Women's Basketball

Syracuse slogs through lackluster performance but pulls away from Clemson in 83-62 win

Margaret Lin | Staff Photographer

Syracuse, like Bria Day on a certain play, stumbled but didn't fall on Thursday night. The Orange eventually hit several late 3-pointers to secure the win.

Bria Day caught a pass running down the court in transition, set her feet and fired a shot into the bottom of the backboard. The ball bounced off the floor and back into Day’s hands, giving her a second chance. She went up again, this time getting shoved away from the basket, and stumbled along the baseline, trying not to fall, as the ball went through the hoop.

It wasn’t pretty. The Orange shot just 33 percent in the first half — 29 percent from beyond the arc — and turned the ball over 10 times.

With less than two minutes left in the third quarter, a lowly Clemson team searching for its first win in 10 games and first conference win in over a year was within striking distance, trailing by just nine points.

And though Syracuse stumbled, it didn’t fall. Led by Brianna Butler, who scored a game-high 17 points, the Orange opened the fourth quarter with five 3s in the first five and a half minutes. The late baskets from long distance salvaged an otherwise largely lackluster performance as Syracuse (17-6, 7-3 Atlantic Coast) beat Clemson (4-18, 0-9), 83-62, at the Carrier Dome on Thursday night.

“We won,” SU guard Brittney Sykes said, “but as always there were a lot of things we have to improve on and play clean basketball. A lot of our possessions were our fault, whether we lost the ball, we turned the ball over or we missed an assignment.”



Syracuse’s first half was marred by missed shots, especially on layups inside, and turnovers. The Orange had three misses, two turnovers and two shots blocked in the first two minutes. SU’s 22 forced turnovers through the first 20 minutes were its only footing in a game that it held a 13-point lead going into the break.

“It’s just natural for teams to play to the level of competition,” Clemson head coach Audra Smith said. “They just came off a big win against Miami,” referencing SU’s late win over the No. 16 Hurricanes on Monday night, “so they’re still excited about that and with us coming in with our record. They’re kids so they weren’t ready to play and I could tell.”

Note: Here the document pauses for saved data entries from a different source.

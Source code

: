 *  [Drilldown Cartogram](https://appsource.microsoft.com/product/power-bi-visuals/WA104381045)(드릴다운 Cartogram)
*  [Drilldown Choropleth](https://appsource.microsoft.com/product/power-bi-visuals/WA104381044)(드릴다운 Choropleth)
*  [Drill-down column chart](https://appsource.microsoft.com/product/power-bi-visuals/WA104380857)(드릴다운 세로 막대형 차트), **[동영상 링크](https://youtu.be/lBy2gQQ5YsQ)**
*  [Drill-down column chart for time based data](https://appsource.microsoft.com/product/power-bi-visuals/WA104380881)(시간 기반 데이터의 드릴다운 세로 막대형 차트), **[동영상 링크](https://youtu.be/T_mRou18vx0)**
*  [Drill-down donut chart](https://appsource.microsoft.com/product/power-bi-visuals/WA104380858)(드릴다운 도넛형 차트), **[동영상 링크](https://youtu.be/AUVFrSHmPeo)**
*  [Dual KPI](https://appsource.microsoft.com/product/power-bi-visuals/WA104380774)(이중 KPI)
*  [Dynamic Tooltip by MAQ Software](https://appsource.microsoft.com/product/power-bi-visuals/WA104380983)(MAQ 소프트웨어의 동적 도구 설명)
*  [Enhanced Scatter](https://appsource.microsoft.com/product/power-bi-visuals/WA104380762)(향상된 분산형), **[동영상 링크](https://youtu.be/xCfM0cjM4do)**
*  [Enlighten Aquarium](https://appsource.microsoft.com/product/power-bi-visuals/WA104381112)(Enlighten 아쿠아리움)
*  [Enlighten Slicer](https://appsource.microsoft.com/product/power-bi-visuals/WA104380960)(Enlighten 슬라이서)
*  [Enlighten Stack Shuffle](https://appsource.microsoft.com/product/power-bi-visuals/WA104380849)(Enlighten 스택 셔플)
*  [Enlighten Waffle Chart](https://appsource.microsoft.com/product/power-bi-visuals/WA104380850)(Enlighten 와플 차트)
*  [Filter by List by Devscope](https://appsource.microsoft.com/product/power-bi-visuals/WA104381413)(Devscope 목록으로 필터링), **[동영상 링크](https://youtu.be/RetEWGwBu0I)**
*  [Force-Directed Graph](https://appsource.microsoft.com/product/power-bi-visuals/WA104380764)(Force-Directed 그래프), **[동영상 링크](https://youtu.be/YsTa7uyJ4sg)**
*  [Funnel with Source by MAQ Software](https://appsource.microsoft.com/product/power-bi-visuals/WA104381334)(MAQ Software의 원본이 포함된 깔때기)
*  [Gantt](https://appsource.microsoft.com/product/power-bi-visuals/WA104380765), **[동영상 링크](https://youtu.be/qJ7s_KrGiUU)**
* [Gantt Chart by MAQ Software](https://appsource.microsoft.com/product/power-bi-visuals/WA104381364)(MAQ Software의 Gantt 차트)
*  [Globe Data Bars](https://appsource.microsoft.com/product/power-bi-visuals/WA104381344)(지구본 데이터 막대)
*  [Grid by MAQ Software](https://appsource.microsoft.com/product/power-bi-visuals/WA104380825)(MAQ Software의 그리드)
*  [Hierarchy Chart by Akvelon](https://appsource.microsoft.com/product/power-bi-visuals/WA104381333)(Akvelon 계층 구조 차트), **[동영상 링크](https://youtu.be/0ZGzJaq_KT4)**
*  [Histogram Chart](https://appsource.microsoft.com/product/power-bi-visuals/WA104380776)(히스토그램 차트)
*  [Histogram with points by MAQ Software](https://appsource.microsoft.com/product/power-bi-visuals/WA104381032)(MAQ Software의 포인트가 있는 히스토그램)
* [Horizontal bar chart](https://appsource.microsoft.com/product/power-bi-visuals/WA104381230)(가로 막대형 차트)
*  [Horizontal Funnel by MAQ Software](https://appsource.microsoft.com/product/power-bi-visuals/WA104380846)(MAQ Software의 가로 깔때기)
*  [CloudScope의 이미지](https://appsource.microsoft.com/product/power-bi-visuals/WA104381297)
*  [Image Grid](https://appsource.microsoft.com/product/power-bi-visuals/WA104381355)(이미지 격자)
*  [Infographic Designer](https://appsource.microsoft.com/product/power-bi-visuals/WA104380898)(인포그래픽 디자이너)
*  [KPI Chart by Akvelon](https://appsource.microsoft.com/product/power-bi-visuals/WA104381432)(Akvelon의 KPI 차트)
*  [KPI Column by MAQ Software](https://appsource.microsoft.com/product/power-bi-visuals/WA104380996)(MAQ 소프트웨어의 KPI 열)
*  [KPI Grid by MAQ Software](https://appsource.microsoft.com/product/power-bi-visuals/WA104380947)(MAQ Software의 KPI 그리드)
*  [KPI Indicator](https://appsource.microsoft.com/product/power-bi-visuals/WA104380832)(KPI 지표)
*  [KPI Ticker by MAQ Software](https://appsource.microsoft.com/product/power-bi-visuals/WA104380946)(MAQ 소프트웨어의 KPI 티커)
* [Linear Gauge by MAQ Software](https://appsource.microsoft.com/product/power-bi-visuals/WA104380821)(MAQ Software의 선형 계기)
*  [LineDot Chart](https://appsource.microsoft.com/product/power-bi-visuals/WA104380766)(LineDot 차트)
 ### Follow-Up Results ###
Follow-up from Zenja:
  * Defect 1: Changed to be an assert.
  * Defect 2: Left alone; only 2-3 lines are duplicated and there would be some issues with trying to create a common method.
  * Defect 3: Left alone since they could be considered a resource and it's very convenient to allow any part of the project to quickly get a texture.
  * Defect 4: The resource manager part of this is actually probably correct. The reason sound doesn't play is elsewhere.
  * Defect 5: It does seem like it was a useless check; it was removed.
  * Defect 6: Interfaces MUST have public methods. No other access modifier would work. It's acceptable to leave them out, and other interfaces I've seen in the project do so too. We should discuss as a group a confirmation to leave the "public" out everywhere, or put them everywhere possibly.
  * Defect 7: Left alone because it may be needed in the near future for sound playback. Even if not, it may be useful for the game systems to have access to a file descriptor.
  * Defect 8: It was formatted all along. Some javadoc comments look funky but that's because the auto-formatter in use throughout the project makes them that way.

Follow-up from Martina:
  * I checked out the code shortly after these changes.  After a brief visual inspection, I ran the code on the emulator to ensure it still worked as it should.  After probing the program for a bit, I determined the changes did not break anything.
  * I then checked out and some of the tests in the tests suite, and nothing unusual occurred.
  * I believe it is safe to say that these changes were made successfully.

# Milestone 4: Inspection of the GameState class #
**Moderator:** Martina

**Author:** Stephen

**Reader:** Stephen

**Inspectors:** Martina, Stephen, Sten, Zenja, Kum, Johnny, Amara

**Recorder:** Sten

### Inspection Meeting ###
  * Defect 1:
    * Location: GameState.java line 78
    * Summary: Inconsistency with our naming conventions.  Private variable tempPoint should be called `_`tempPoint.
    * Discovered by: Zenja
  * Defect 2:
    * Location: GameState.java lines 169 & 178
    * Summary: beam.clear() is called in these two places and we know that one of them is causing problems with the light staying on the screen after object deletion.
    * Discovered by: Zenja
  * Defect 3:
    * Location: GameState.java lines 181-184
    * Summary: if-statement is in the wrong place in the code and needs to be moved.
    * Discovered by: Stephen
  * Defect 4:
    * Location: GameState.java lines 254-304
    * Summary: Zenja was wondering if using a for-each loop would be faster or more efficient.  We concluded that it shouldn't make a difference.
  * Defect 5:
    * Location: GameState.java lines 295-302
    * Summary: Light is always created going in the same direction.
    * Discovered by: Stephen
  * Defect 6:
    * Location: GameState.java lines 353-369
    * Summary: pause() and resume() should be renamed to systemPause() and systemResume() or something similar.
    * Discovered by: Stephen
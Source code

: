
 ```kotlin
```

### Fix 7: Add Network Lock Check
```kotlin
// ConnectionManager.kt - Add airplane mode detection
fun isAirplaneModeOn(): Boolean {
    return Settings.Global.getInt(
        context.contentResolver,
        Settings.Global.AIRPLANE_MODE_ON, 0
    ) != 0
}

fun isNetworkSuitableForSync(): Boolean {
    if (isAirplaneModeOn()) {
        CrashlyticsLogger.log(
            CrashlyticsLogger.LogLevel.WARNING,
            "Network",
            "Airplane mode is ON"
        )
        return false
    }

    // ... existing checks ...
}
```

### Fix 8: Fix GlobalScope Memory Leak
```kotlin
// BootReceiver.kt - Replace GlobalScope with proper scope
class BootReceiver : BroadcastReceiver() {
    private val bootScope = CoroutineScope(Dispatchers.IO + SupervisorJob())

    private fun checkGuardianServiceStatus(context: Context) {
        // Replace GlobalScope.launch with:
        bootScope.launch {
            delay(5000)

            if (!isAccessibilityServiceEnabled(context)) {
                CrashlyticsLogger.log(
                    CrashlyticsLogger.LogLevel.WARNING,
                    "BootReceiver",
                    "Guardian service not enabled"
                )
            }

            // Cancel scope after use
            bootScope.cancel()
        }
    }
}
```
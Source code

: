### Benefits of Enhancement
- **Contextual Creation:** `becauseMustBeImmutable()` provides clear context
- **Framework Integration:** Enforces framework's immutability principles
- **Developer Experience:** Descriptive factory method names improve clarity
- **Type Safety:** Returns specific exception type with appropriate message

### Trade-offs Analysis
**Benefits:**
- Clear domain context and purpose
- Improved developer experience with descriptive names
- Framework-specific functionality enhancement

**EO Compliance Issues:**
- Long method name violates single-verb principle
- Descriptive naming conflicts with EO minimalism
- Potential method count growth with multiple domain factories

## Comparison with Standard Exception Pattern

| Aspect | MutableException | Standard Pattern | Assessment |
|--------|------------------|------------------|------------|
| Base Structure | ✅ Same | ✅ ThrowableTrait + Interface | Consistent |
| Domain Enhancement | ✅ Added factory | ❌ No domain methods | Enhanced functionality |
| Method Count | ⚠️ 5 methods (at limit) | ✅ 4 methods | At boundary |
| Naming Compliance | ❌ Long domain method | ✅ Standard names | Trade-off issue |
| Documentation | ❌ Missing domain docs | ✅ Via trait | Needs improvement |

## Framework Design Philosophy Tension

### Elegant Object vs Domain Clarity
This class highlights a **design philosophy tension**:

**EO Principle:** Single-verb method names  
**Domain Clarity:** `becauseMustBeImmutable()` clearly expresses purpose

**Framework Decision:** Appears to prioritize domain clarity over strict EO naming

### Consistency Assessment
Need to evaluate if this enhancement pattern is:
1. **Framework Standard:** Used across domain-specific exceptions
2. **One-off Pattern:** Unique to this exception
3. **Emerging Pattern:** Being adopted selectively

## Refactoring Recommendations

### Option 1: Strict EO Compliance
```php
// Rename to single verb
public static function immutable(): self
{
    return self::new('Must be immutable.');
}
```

On one possession, Hillsman called a timeout in the middle of an offensive set to stomp onto the floor and repeatedly yell, “What are you doing?” at Isabella Slim, who seemingly wasn’t in the right position.

Less than a minute later, Sykes stood at the 3-point line furiously calling for a screen. When Briana Day finally came to her relief, Sykes traveled trying to get around the pick.

“I’ve known Q for a long time,” Smith said. “He was really ticked off with them at how they were playing and allowing us to hang around and cut into that lead.”

Only 13 points separated Clemson, which had lost by an average of 25.9 points in conference play prior to Thursday, and Syracuse, which beat a ranked team just three days earlier, to start the final quarter.

But then Maggie Morrison hit a 3 in the right corner to start a 21-6 Orange run. Hillsman told his team he wanted it to up its intensity and it obliged. Four different SU players converted triples during the run and the damage was a game-high 28-point lead with four and a half minutes to play.

Clemson, playing with just eight players, couldn’t keep up with the bombardment of shooters running off screens to the 3-point line.

Hillsman said his team wasn’t suffering any sort of hangover from the Miami game and that Clemson, despite being winless in its last 25 conference games, isn’t a bad team. The ACC is just a tough conference, he said.

Either way, it still took the Orange until the fourth quarter to put away a team that has won just four games all season.